Totally. The studio is aesthetically beautiful. It is right there in the middle of the Berkshires, the middle of the woods, and it’s a barn that has been built for that reason. We work hard. We play hard. And going back to it is fabulous because everybody in the band is so busy. So, just to get the time from their busy lives to get together is a feat, but when we get together, it feels like we never left. So, add to the great acoustics and the set-up of the barn, another added feeling of “the band is getting back together again.”

Since it was in August, was there a summer vacation vibe?

It was like camp except we weren’t 12 years old. [Laughs] Adult camp! We spend all day together. We have meals together. But it was also work. I have to say that Edgar, Chris, and Stuart worked like dogs, way into the night. Working on scores, working on correcting things. They worked really, really, really hard, but we also had a really good time.

Although the four of you don’t play together often, it seems that a high level of trust exists within the group and with the audience.

That’s such a good question, because you are talking about both the external and internal relationship of building trust. It starts with the trust we have in one another, interpersonally. Between Chris and Edgar. Between Chris and Stuart. Stuart and Edgar. Edgar and me. If you were to draw a networking line between all of us, and Aoife included, it’s trust on every level. Trust and respect. I think the two go together. In that, if someone has a deep opinion about something, there’s going to be deep respect for that. We might try it and it might evolve into something else. There’s never an argument…

The trust also comes from the philosophy: it’s not “It’s my way, your way or the highway.” It’s more like “I know certain things and you know certain things and I love what you know and you like what I know and respect what I know.” So we are just working it out all of the time.

So that allows for the freedom of creativity, to follow a musical idea and see where it takes you?

You know, that other thing about that is where you place your ego. We live in a world where some people think their ego walks in front of them. And [with Goat Rodeo], every one of us has a pretty strong ego because otherwise we can’t go and perform. But the egos never lead. We actually make fun of our own egos or each other’s.
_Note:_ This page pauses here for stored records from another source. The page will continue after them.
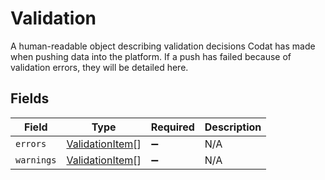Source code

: # Validation

A human-readable object describing validation decisions Codat has made when pushing data into the platform. If a push has failed because of validation errors, they will be detailed here.


## Fields

| Field                                                     | Type                                                      | Required                                                  | Description                                               |
| --------------------------------------------------------- | --------------------------------------------------------- | --------------------------------------------------------- | --------------------------------------------------------- |
| `errors`                                                  | [ValidationItem](../../models/shared/validationitem.md)[] | :heavy_minus_sign:                                        | N/A                                                       |
| `warnings`                                                | [ValidationItem](../../models/shared/validationitem.md)[] | :heavy_minus_sign:                                        | N/A                                                       |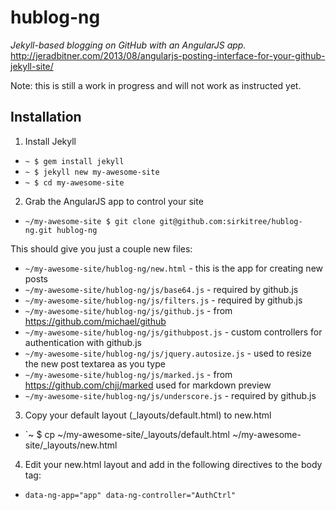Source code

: 
# hublog-ng
_Jekyll-based blogging on GitHub with an AngularJS app._
http://jeradbitner.com/2013/08/angularjs-posting-interface-for-your-github-jekyll-site/

Note: this is still a work in progress and will not work as instructed yet.

## Installation
1. Install Jekyll
 * `~ $ gem install jekyll`
 * `~ $ jekyll new my-awesome-site`
 * `~ $ cd my-awesome-site`

2. Grab the AngularJS app to control your site
 * `~/my-awesome-site $ git clone git@github.com:sirkitree/hublog-ng.git hublog-ng`

 This should give you just a couple new files:
 * `~/my-awesome-site/hublog-ng/new.html` - this is the app for creating new posts
 * `~/my-awesome-site/hublog-ng/js/base64.js` - required by github.js
 * `~/my-awesome-site/hublog-ng/js/filters.js` - required by github.js
 * `~/my-awesome-site/hublog-ng/js/github.js` - from https://github.com/michael/github
 * `~/my-awesome-site/hublog-ng/js/githubpost.js` - custom controllers for authentication with github.js
 * `~/my-awesome-site/hublog-ng/js/jquery.autosize.js` - used to resize the new post textarea as you type
 * `~/my-awesome-site/hublog-ng/js/marked.js` - from https://github.com/chjj/marked used for markdown preview
 * `~/my-awesome-site/hublog-ng/js/underscore.js` - required by github.js


3. Copy your default layout (_layouts/default.html) to new.html
 * `~ $ cp ~/my-awesome-site/_layouts/default.html ~/my-awesome-site/_layouts/new.html 


4. Edit your new.html layout and add in the following directives to the body tag:
 * `data-ng-app="app" data-ng-controller="AuthCtrl"`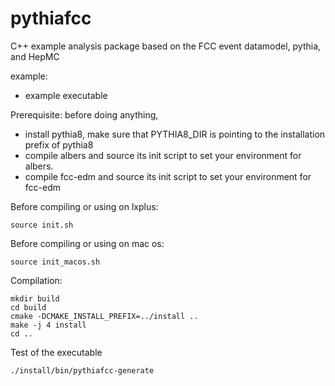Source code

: pythiafcc
============

C++ example analysis package based on the FCC event datamodel,
pythia, and HepMC

example:
- example executable


Prerequisite: before doing anything,
- install pythia8, make sure that PYTHIA8_DIR is pointing to the installation prefix of pythia8
- compile albers and source its init script to set your environment for albers.
- compile fcc-edm and source its init script to set your environment for fcc-edm

Before compiling or using on lxplus:

    source init.sh

Before compiling or using on mac os: 

    source init_macos.sh

Compilation:

    mkdir build
    cd build
    cmake -DCMAKE_INSTALL_PREFIX=../install ..
    make -j 4 install
    cd ..

Test of the executable

    ./install/bin/pythiafcc-generate   

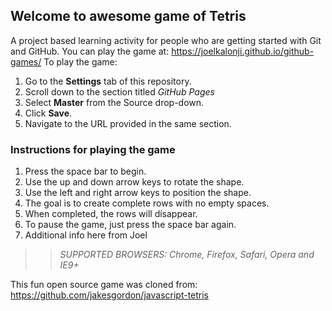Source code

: ## Welcome to awesome game of Tetris

A project based learning activity for people who are getting started with Git and GitHub.
You can play the game at: https://joelkalonji.github.io/github-games/
To play the game:
1. Go to the **Settings** tab of this repository.
1. Scroll down to the section titled _GitHub Pages_
1. Select **Master** from the Source drop-down.
1. Click **Save**.
1. Navigate to the URL provided in the same section.

### Instructions for playing the game

1. Press the space bar to begin.
2. Use the up and down arrow keys to rotate the shape.
3. Use the left and right arrow keys to position the shape.
4. The goal is to create complete rows with no empty spaces.
5. When completed, the rows will disappear.
6. To pause the game, just press the space bar again.
7. Additional info here from Joel

>> _*SUPPORTED BROWSERS*: Chrome, Firefox, Safari, Opera and IE9+_

This fun open source game was cloned from: https://github.com/jakesgordon/javascript-tetris

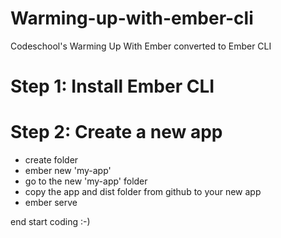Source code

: # Warming-up-with-ember-cli
Codeschool's Warming Up With Ember converted to Ember CLI

# Step 1: Install Ember CLI

# Step 2: Create a new app
- create folder
- ember new 'my-app'
- go to the new 'my-app' folder
- copy the app and dist folder from github to your new app
- ember serve

end start coding :-)
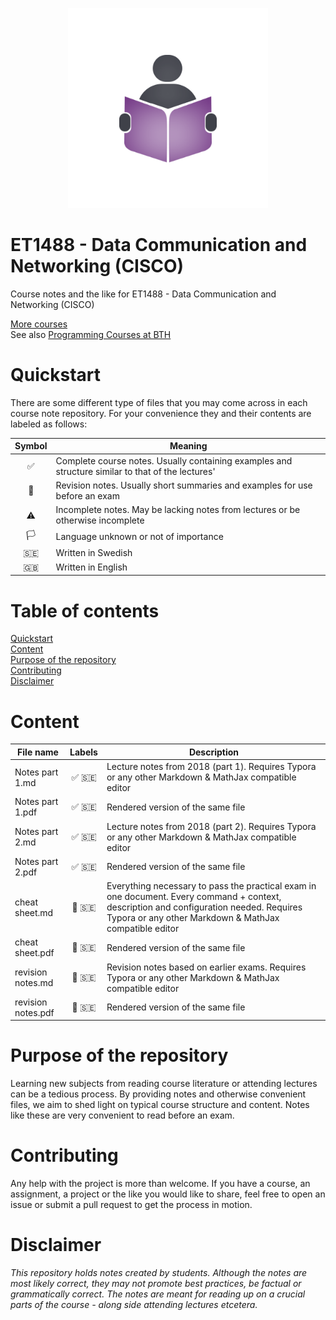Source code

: <p align="center">
  <img alt="Logo" src="https://github.com/CourseNotesBTH/ET1488/raw/master/logo.png">
</p>

ET1488 - Data Communication and Networking (CISCO)
======

Course notes and the like for ET1488 - Data Communication and Networking (CISCO)

[More courses](https://github.com/CourseNotesBTH) <br />
See also [Programming Courses at BTH](https://github.com/ProgrammingCoursesBTH)

# Quickstart
<a name="quickstart"></a>

There are some different type of files that you may come across in each course note repository. For your convenience they and their contents are labeled as follows:

| Symbol | Meaning                                  |
| :----: | ---------------------------------------- |
|   ✅    | Complete course notes. Usually containing examples and structure similar to that of the lectures' |
|   📝   | Revision notes. Usually short summaries and examples for use before an exam |
|   ⚠️   | Incomplete notes. May be lacking notes from lectures or be otherwise incomplete |
|  🏳️   | Language unknown or not of importance    |
|  🇸🇪  | Written in Swedish                       |
|  🇬🇧  | Written in English                       |

# Table of contents

[Quickstart](#quickstart)<br/>
[Content]("#content")<br />
[Purpose of the repository]("#purpose")<br />
[Contributing](#contributing)<br/>
[Disclaimer](#disclaimer)

# Content
<a name="content"></a>

| File name          |  Labels  | Description                              |
| ------------------ | :------: | ---------------------------------------- |
| Notes part 1.md    | ✅  🇸🇪  | Lecture notes from 2018 (part 1). Requires Typora or any other Markdown & MathJax compatible editor |
| Notes part 1.pdf   | ✅  🇸🇪  | Rendered version of the same file        |
| Notes part 2.md    | ✅  🇸🇪  | Lecture notes from 2018 (part 2). Requires Typora or any other Markdown & MathJax compatible editor |
| Notes part 2.pdf   | ✅  🇸🇪  | Rendered version of the same file        |
| cheat sheet.md     | 📝  🇸🇪 | Everything necessary to pass the practical exam in one document. Every command + context, description and configuration needed. Requires Typora or any other Markdown & MathJax compatible editor |
| cheat sheet.pdf    | 📝  🇸🇪 | Rendered version of the same file        |
| revision notes.md  | 📝  🇸🇪 | Revision notes based on earlier exams. Requires Typora or any other Markdown & MathJax compatible editor |
| revision notes.pdf | 📝  🇸🇪 | Rendered version of the same file        |

# Purpose of the repository
<a name="purpose"></a>

Learning new subjects from reading course literature or attending lectures can be a tedious process. By providing notes and otherwise convenient files, we aim to shed light on typical course structure and content. Notes like these are very convenient to read before an exam.

# Contributing
<a name="contributing"></a>

Any help with the project is more than welcome. If you have a course, an assignment, a project or the like you would like to share, feel free to open an issue or submit a pull request to get the process in motion.

# Disclaimer
<a name="disclaimer"></a>

_This repository holds notes created by students. Although the notes are most likely correct, they may not promote best practices, be factual or grammatically correct. The notes are meant for reading up on a crucial parts of the course - along side attending lectures etcetera._
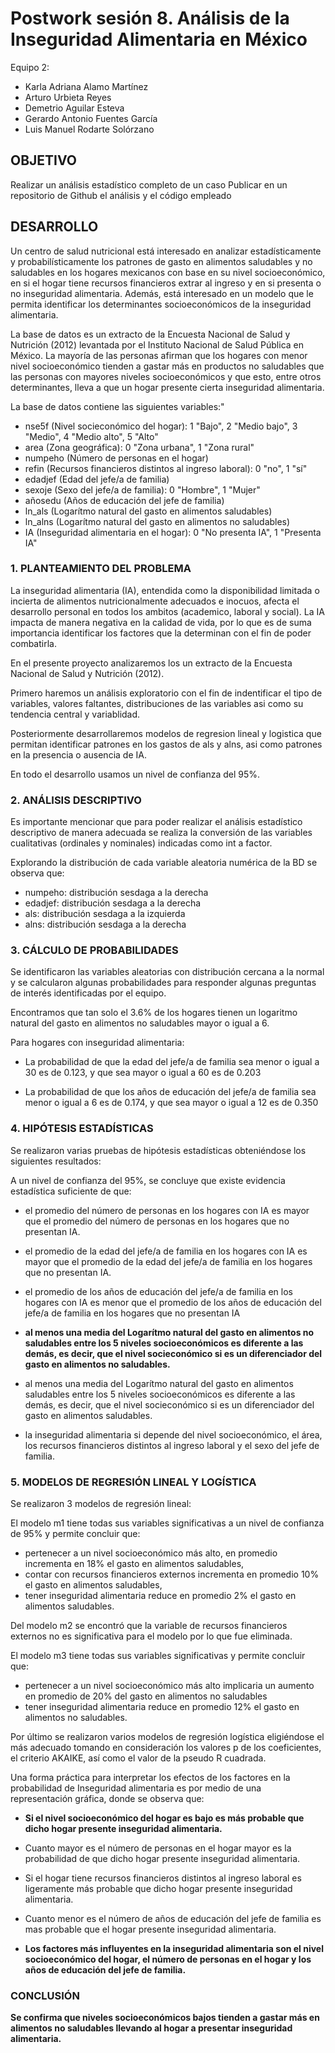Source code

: # Postwork sesión 8. Análisis de la Inseguridad Alimentaria en México ##

Equipo 2:
- Karla Adriana Alamo Martínez
- Arturo Urbieta Reyes
- Demetrio Aguilar Esteva
- Gerardo Antonio Fuentes García
- Luis Manuel Rodarte Solórzano

## OBJETIVO

Realizar un análisis estadístico completo de un caso
Publicar en un repositorio de Github el análisis y el código empleado

## DESARROLLO

Un centro de salud nutricional está interesado en analizar estadísticamente y 
probabilísticamente los patrones de gasto en alimentos saludables y no saludables 
en los hogares mexicanos con base en su nivel socioeconómico, en si el hogar 
tiene recursos financieros extrar al ingreso y en si presenta o no inseguridad 
alimentaria. Además, está interesado en un modelo que le permita identificar los 
determinantes socioeconómicos de la inseguridad alimentaria.

La base de datos es un extracto de la Encuesta Nacional de Salud y Nutrición (2012) 
levantada por el Instituto Nacional de Salud Pública en México. La mayoría de las 
personas afirman que los hogares con menor nivel socioeconómico tienden a gastar 
más en productos no saludables que las personas con mayores niveles socioeconómicos 
y que esto, entre otros determinantes, lleva a que un hogar presente cierta 
inseguridad alimentaria.

La base de datos contiene las siguientes variables:"
  
- nse5f (Nivel socieconómico del hogar): 1 "Bajo", 2 "Medio bajo", 3 "Medio", 4 "Medio alto", 5 "Alto"
- area (Zona geográfica): 0 "Zona urbana", 1 "Zona rural"
- numpeho (Número de personas en el hogar)
- refin (Recursos financieros distintos al ingreso laboral): 0 "no", 1 "sí"
- edadjef (Edad del jefe/a de familia)
- sexoje (Sexo del jefe/a de familia): 0 "Hombre", 1 "Mujer"
- añosedu (Años de educación del jefe de familia)
- ln_als (Logarítmo natural del gasto en alimentos saludables)
- ln_alns (Logarítmo natural del gasto en alimentos no saludables)
- IA (Inseguridad alimentaria en el hogar): 0 "No presenta IA", 1 "Presenta IA"



### 1. PLANTEAMIENTO DEL PROBLEMA


La inseguridad alimentaria (IA), entendida como la disponibilidad limitada o 
incierta de alimentos nutricionalmente adecuados e inocuos, afecta el desarrollo 
personal en todos los ambitos (academico, laboral y social). 
La IA impacta de manera negativa en la calidad de vida, por lo que es de suma 
importancia identificar los factores que la determinan con el fin de poder combatirla.

En el presente proyecto analizaremos los un extracto de la Encuesta Nacional de 
Salud y Nutrición (2012). 

Primero haremos un análisis exploratorio con el fin de indentificar el tipo de 
variables, valores faltantes, distribuciones de las variables asi como su 
tendencia central y variablidad.

Posteriormente desarrollaremos modelos de regresion lineal y logistica que permitan 
identificar patrones en los gastos de als y alns, asi como patrones en la presencia 
o ausencia de IA. 

En todo el desarrollo usamos un nivel de confianza del 95%.


### 2. ANÁLISIS DESCRIPTIVO

Es importante mencionar que para poder realizar el análisis estadístico descriptivo de manera adecuada se realiza la conversión de las variables cualitativas (ordinales y nominales) indicadas como int a factor.

Explorando la distribución de cada variable aleatoria numérica de la BD se observa que:
- numpeho: distribución sesdaga a la derecha
- edadjef: distribución sesdaga a la derecha
- als: distribución sesdaga a la izquierda
- alns: distribución sesdaga a la derecha



### 3. CÁLCULO DE PROBABILIDADES

Se identificaron las variables aleatorias con distribución cercana a la normal y se calcularon algunas probabilidades para responder algunas preguntas de interés identificadas por el equipo.

Encontramos que tan solo el 3.6% de los hogares tienen un logaritmo natural del gasto en alimentos no saludables mayor o igual a 6.

Para hogares con inseguridad alimentaria:

- La probabilidad de que la edad del jefe/a de familia sea menor o igual a 30 es de 0.123, y que sea mayor o igual a 60 es de 0.203

- La probabilidad de que los años de educación del jefe/a de familia sea menor o igual a 6 es de 0.174, y que sea mayor o igual a 12 es de 0.350




### 4. HIPÓTESIS ESTADÍSTICAS

Se realizaron varias pruebas de hipótesis estadísticas obteniéndose los siguientes resultados:

A un nivel de confianza del 95%, se concluye que existe evidencia estadística suficiente de que:

- el promedio del número de personas en los hogares con IA es mayor que el promedio del número de personas en los hogares que no presentan IA.

- el promedio de la edad del jefe/a de familia en los hogares con IA es mayor que el promedio de la edad del jefe/a de familia en los hogares que no presentan IA.

- el promedio de los años de educación del jefe/a de familia en los hogares 
con IA es menor que el promedio de los años de educación del jefe/a de 
familia en los hogares que no presentan IA

- **al menos una media del Logarítmo natural del gasto en alimentos no saludables entre los 5 niveles socioeconómicos es diferente a las demás, es decir, que el nivel socieconómico si es un diferenciador del gasto en alimentos no saludables.**

- al menos una media del Logarítmo natural del gasto en alimentos saludables entre los 5 niveles socioeconómicos es diferente a las demás, es decir, que el nivel socieconómico si es un diferenciador del gasto en alimentos saludables.

- la inseguridad alimentaria si depende del nivel socioeconómico, el área, 
los recursos financieros distintos al ingreso laboral y el sexo del jefe de 
familia.


### 5. MODELOS DE REGRESIÓN LINEAL Y LOGÍSTICA

Se realizaron 3 modelos de regresión lineal:

El modelo m1 tiene todas sus variables significativas a un nivel de confianza de 95% y permite concluir que:
- pertenecer a un nivel socioeconómico más alto, en promedio incrementa 
en 18% el gasto en alimentos saludables,
- contar con recursos financieros externos incrementa en promedio 10% 
el gasto en alimentos saludables,
- tener inseguridad alimentaria reduce en promedio 2% el gasto en alimentos saludables.

Del modelo m2 se encontró que la variable de recursos financieros externos no es significativa para el modelo por lo que fue eliminada.

El modelo m3 tiene todas sus variables significativas y permite concluir que:
- pertenecer a un nivel socioeconómico más alto implicaria 
un aumento en promedio de 20% del gasto en alimentos no saludables
- tener inseguridad alimentaria reduce en promedio 12% el gasto en alimentos no saludables.


Por último se realizaron varios modelos de regresión logística eligiéndose el más adecuado tomando en consideración los valores p de los coeficientes, el criterio AKAIKE, así como el valor de la pseudo R cuadrada.

Una forma práctica para interpretar los efectos de los factores en la probabilidad de Inseguridad alimentaria es por medio de una representación gráfica, donde se observa que:

- **Si el nivel socioeconómico del hogar es bajo es más probable que dicho hogar presente inseguridad alimentaria.**

- Cuanto mayor es el número de personas en el hogar mayor es la probabilidad de que dicho hogar presente inseguridad alimentaria.

- Si el hogar tiene recursos financieros distintos al ingreso laboral es ligeramente más probable que dicho hogar presente inseguridad alimentaria.

- Cuanto menor es el número de años de educación del jefe de familia es mas probable que el hogar presente inseguridad alimentaria.

- **Los factores más influyentes en la inseguridad alimentaria son el nivel socioeconómico del hogar, el número de personas en el hogar y los años de educación del jefe de familia.**

### CONCLUSIÓN
**Se confirma que niveles socioeconómicos bajos tienden a gastar más en alimentos no saludables llevando al hogar a presentar inseguridad alimentaria.**






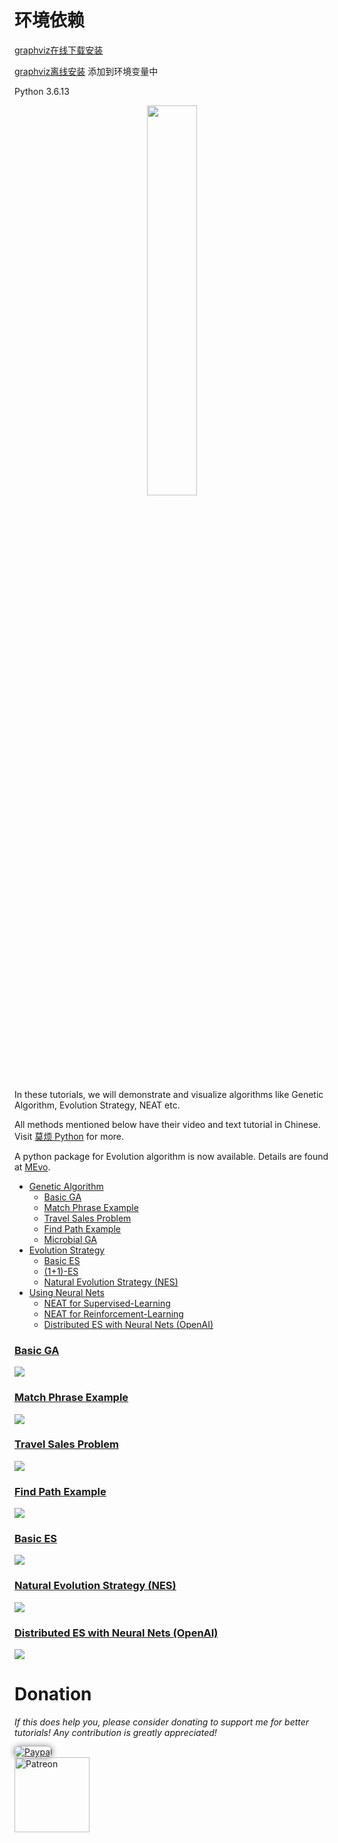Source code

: # 环境依赖

[graphviz在线下载安装](https://graphviz.org/download/)

[graphviz离线安装](./file/windows_10_cmake_Release_graphviz-install-12.1.0-win64.exe)
添加到环境变量中

Python 3.6.13 



<p align="center">
    <a href="EA.jpg?raw=true" target="_blank">
    <img width="40%" src="EA.jpg" style="max-width:100%;">
    </a>
</p>

In these tutorials, we will demonstrate and visualize algorithms like Genetic Algorithm,
Evolution Strategy, NEAT etc.

All methods mentioned below have their video and text tutorial in Chinese. Visit [莫烦 Python](https://mofanpy.com/) for more.

A python package for Evolution algorithm is now available. Details are found at [MEvo](https://github.com/MorvanZhou/mevo).

* [Genetic Algorithm](tutorial-contents/Genetic%20Algorithm)
  * [Basic GA](tutorial-contents/Genetic%20Algorithm/Genetic%20Algorithm%20Basic.py)
  * [Match Phrase Example](tutorial-contents/Genetic%20Algorithm/Match%20Phrase.py)
  * [Travel Sales Problem](tutorial-contents/Genetic%20Algorithm/Travel%20Sales%20Person.py)
  * [Find Path Example](tutorial-contents/Genetic%20Algorithm/Find%20Path.py)
  * [Microbial GA](tutorial-contents/Genetic%20Algorithm/Microbial%20Genetic%20Algorithm.py)
* [Evolution Strategy](tutorial-contents/Evolution%20Strategy)
  * [Basic ES](tutorial-contents/Evolution%20Strategy/Evolution%20Strategy%20Basic.py)
  * [(1+1)-ES](tutorial-contents/Evolution%20Strategy/(1%2B1)-ES.py)
  * [Natural Evolution Strategy (NES)](tutorial-contents/Evolution%20Strategy/Natural%20Evolution%20Strategy%20(NES).py)
* [Using Neural Nets](tutorial-contents/Using%20Neural%20Nets)
  * [NEAT for Supervised-Learning](tutorial-contents/Using%20Neural%20Nets/NEAT)
  * [NEAT for Reinforcement-Learning](tutorial-contents/Using%20Neural%20Nets/NEAT_gym)
  * [Distributed ES with Neural Nets (OpenAI)](tutorial-contents/Using%20Neural%20Nets/Evolution%20Strategy%20with%20Neural%20Nets.py)


### [Basic GA](tutorial-contents/Genetic%20Algorithm/Genetic%20Algorithm%20Basic.py)


<a href="tutorial-contents/Genetic%20Algorithm/Genetic%20Algorithm%20Basic.py">
    <img class="course-image" src="https://mofanpy.com/static/results/evolutionary-algorithm/2-1-0.gif">
</a>

### [Match Phrase Example](tutorial-contents/Genetic%20Algorithm/Match%20Phrase.py)

<a href="tutorial-contents/Genetic%20Algorithm/Match%20Phrase.py">
    <img class="course-image" src="https://mofanpy.com/static/results/evolutionary-algorithm/phrase.gif">
</a>

### [Travel Sales Problem](tutorial-contents/Genetic%20Algorithm/Travel%20Sales%20Person.py)

<a href="tutorial-contents/Genetic%20Algorithm/Travel%20Sales%20Person.py">
    <img class="course-image" src="https://mofanpy.com/static/results/evolutionary-algorithm/2-3-0.gif">
</a>

### [Find Path Example](tutorial-contents/Genetic%20Algorithm/Find%20Path.py)
<a href="tutorial-contents/Genetic%20Algorithm/Find%20Path.py">
    <img class="course-image" src="https://mofanpy.com/static/results/evolutionary-algorithm/2-4-0.gif" >
</a>

### [Basic ES](tutorial-contents/Evolution%20Strategy/Evolution%20Strategy%20Basic.py)

<a href="tutorial-contents/Evolution%20Strategy/Evolution%20Strategy%20Basic.py">
    <img class="course-image" src="https://mofanpy.com/static/results/evolutionary-algorithm/3-1-0.gif" >
</a>

### [Natural Evolution Strategy (NES)](tutorial-contents/Evolution%20Strategy/Natural%20Evolution%20Strategy%20(NES).py)

<a href="tutorial-contents/Evolution%20Strategy/Natural%20Evolution%20Strategy%20(NES).py">
    <img class="course-image" src="https://mofanpy.com/static/results/evolutionary-algorithm/3-3-0.gif" >
</a>

### [Distributed ES with Neural Nets (OpenAI)](tutorial-contents/Using%20Neural%20Nets/Evolution%20Strategy%20with%20Neural%20Nets.py)

<a href="tutorial-contents/Using%20Neural%20Nets/Evolution%20Strategy%20with%20Neural%20Nets.py">
    <img class="course-image" src="https://mofanpy.com/static/results/evolutionary-algorithm/es_rl.gif" >
</a>

# Donation

*If this does help you, please consider donating to support me for better tutorials! Any contribution is greatly appreciated!*

<div >
  <a href="https://www.paypal.com/cgi-bin/webscr?cmd=_donations&amp;business=morvanzhou%40gmail%2ecom&amp;lc=C2&amp;item_name=MorvanPython&amp;currency_code=AUD&amp;bn=PP%2dDonationsBF%3abtn_donateCC_LG%2egif%3aNonHosted">
    <img style="border-radius: 20px;  box-shadow: 0px 0px 10px 1px  #888888;"
         src="https://www.paypalobjects.com/webstatic/en_US/i/btn/png/silver-pill-paypal-44px.png"
         alt="Paypal"
         height="auto" ></a>
</div>

<div>
  <a href="https://www.patreon.com/morvan">
    <img src="https://mofanpy.com/static/img/support/patreon.jpg"
         alt="Patreon"
         height=120>
  </a>
</div>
Another thing is, we all have strengths and vulnerabilities, [but] we never, ever pounce on anybody’s vulnerability. I’m the oldest guy there. I’m full of warts. You can probably make fun of me until the cows come home but I think they treat me nice. There’s respect but they never step on someone’s vulnerability. It’s like a great relationship — a great domestic relationship. We didn’t get into pushing buttons. We’re so clear about the work that needs to be done. That’s how you build trust. You accept the whole person, and you treasure the parts that they excel in. You don’t tramp on weaknesses. But while we have a lot of fun!

What is one recording that ranks as a G.O.A.T. (greatest of all time) for you?

When you ask a question like that, I can’t help but think about different time periods. If the well-lived life is the life that has been explored, then obviously at all times in your life you will have had different influences that have sparked new interests.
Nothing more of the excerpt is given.